The Empress of Salt and Fortune is a hell of a good book, the first of a series of four historical fantasy novellas by Nghi Vo. You know from the start it's going to be good because the main character is an archivist. As a cleric, Chih is responsible for recording oral history. Their interviewee is an older woman, Rabbit, who recalls attending the empress in her youth.

Some people are good writers and some people are good storytellers and the overlap of those two groups is not as big as you might expect. Vo does both things right. The style of the prose is pitch-perfect. The rhythms and inflections make you feel like you're sitting by the fire.
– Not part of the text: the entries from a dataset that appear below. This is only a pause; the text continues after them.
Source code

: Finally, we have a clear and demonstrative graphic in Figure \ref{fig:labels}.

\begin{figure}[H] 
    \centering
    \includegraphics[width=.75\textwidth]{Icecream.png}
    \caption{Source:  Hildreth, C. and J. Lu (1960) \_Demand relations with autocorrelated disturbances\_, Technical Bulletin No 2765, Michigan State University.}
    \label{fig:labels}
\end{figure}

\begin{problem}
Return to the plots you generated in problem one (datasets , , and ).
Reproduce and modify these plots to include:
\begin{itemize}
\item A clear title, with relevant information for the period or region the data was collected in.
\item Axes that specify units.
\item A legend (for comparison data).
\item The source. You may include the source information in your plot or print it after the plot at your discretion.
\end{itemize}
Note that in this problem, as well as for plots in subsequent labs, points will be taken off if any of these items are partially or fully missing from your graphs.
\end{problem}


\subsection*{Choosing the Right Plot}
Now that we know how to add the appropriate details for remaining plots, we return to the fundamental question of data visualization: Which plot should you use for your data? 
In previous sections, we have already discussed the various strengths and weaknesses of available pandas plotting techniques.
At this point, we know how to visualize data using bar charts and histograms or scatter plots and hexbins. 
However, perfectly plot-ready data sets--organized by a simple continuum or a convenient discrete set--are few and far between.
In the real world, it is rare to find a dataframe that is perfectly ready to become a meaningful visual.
The plot is palace intrigue and adventure and scheming.

It's hard not to compare Vo to Becky Chambers, who also writes a speculative fiction series of character-driven novellas with a nonbinary protagonist, starting with A Psalm for the Wild-Built. I was also reminded of Leigh Bardugo's fable-inflected prose.

Or you could compare it to Friend Green Tomatoes. A member of the younger generation interviews an older woman who recalls her friendship with another woman. They struggle to survive in a world run by abusive men, and you can never fully decide whether they were friends or lovers. (That's the movie. It's been decades, but if I recall correctly, their relationship in the movie was ambiguous and their relationship in the book was Yep We're Lesbians Now).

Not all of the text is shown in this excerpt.